Every single entry that follows must be copied exactly.

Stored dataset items
▶

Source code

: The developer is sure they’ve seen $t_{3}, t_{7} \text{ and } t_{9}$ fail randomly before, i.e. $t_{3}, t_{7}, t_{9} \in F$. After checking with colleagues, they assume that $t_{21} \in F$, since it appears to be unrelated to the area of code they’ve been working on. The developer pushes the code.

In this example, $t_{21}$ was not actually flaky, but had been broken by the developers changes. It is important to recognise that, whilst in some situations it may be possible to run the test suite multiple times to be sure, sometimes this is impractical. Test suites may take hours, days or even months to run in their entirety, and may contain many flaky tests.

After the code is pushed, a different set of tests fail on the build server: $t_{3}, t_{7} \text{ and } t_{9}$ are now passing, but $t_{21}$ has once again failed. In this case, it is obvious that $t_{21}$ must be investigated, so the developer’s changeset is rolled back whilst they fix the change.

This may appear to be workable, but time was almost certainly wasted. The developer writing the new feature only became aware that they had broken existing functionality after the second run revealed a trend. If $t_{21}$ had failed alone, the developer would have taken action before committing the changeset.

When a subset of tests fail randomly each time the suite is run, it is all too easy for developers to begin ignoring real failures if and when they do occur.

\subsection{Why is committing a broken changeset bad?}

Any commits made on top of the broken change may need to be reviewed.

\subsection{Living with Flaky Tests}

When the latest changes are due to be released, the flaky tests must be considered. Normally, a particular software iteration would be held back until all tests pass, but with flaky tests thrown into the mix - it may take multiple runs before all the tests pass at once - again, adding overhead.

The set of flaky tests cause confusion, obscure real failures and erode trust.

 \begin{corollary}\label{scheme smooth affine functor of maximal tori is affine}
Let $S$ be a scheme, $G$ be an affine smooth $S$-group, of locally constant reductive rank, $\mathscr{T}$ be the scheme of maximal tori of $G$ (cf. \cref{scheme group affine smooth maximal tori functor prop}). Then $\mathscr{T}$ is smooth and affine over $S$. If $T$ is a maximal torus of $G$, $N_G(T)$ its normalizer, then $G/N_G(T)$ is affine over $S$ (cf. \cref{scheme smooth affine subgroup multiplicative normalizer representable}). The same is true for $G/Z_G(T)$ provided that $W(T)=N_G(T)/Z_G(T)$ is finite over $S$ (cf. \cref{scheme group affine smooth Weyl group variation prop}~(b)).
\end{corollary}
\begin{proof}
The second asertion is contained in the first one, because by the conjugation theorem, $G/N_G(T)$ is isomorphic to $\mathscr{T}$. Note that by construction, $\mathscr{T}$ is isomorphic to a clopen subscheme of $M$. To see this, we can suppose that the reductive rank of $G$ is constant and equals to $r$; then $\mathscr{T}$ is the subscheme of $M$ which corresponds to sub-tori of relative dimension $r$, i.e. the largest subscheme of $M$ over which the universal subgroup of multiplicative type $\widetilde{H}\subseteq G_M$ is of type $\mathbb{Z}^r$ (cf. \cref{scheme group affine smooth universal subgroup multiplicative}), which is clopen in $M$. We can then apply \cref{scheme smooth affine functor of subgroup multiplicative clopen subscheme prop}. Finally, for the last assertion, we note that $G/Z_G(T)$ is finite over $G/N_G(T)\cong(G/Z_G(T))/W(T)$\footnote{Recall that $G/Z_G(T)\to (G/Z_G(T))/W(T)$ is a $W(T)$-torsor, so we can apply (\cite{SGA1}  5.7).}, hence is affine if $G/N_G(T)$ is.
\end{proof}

◀

▸ Solution to this task
Source code

: The developer is sure they’ve seen $t_{3}, t_{7} \text{ and } t_{9}$ fail randomly before, i.e. $t_{3}, t_{7}, t_{9} \in F$. After checking with colleagues, they assume that $t_{21} \in F$, since it appears to be unrelated to the area of code they’ve been working on. The developer pushes the code.

In this example, $t_{21}$ was not actually flaky, but had been broken by the developers changes. It is important to recognise that, whilst in some situations it may be possible to run the test suite multiple times to be sure, sometimes this is impractical. Test suites may take hours, days or even months to run in their entirety, and may contain many flaky tests.

After the code is pushed, a different set of tests fail on the build server: $t_{3}, t_{7} \text{ and } t_{9}$ are now passing, but $t_{21}$ has once again failed. In this case, it is obvious that $t_{21}$ must be investigated, so the developer’s changeset is rolled back whilst they fix the change.

This may appear to be workable, but time was almost certainly wasted. The developer writing the new feature only became aware that they had broken existing functionality after the second run revealed a trend. If $t_{21}$ had failed alone, the developer would have taken action before committing the changeset.

When a subset of tests fail randomly each time the suite is run, it is all too easy for developers to begin ignoring real failures if and when they do occur.

\subsection{Why is committing a broken changeset bad?}

Any commits made on top of the broken change may need to be reviewed.

\subsection{Living with Flaky Tests}

When the latest changes are due to be released, the flaky tests must be considered. Normally, a particular software iteration would be held back until all tests pass, but with flaky tests thrown into the mix - it may take multiple runs before all the tests pass at once - again, adding overhead.

The set of flaky tests cause confusion, obscure real failures and erode trust.

 \begin{corollary}\label{scheme smooth affine functor of maximal tori is affine}
Let $S$ be a scheme, $G$ be an affine smooth $S$-group, of locally constant reductive rank, $\mathscr{T}$ be the scheme of maximal tori of $G$ (cf. \cref{scheme group affine smooth maximal tori functor prop}). Then $\mathscr{T}$ is smooth and affine over $S$. If $T$ is a maximal torus of $G$, $N_G(T)$ its normalizer, then $G/N_G(T)$ is affine over $S$ (cf. \cref{scheme smooth affine subgroup multiplicative normalizer representable}). The same is true for $G/Z_G(T)$ provided that $W(T)=N_G(T)/Z_G(T)$ is finite over $S$ (cf. \cref{scheme group affine smooth Weyl group variation prop}~(b)).
\end{corollary}
\begin{proof}
The second asertion is contained in the first one, because by the conjugation theorem, $G/N_G(T)$ is isomorphic to $\mathscr{T}$. Note that by construction, $\mathscr{T}$ is isomorphic to a clopen subscheme of $M$. To see this, we can suppose that the reductive rank of $G$ is constant and equals to $r$; then $\mathscr{T}$ is the subscheme of $M$ which corresponds to sub-tori of relative dimension $r$, i.e. the largest subscheme of $M$ over which the universal subgroup of multiplicative type $\widetilde{H}\subseteq G_M$ is of type $\mathbb{Z}^r$ (cf. \cref{scheme group affine smooth universal subgroup multiplicative}), which is clopen in $M$. We can then apply \cref{scheme smooth affine functor of subgroup multiplicative clopen subscheme prop}. Finally, for the last assertion, we note that $G/Z_G(T)$ is finite over $G/N_G(T)\cong(G/Z_G(T))/W(T)$\footnote{Recall that $G/Z_G(T)\to (G/Z_G(T))/W(T)$ is a $W(T)$-torsor, so we can apply (\cite{SGA1}  5.7).}, hence is affine if $G/N_G(T)$ is.
\end{proof}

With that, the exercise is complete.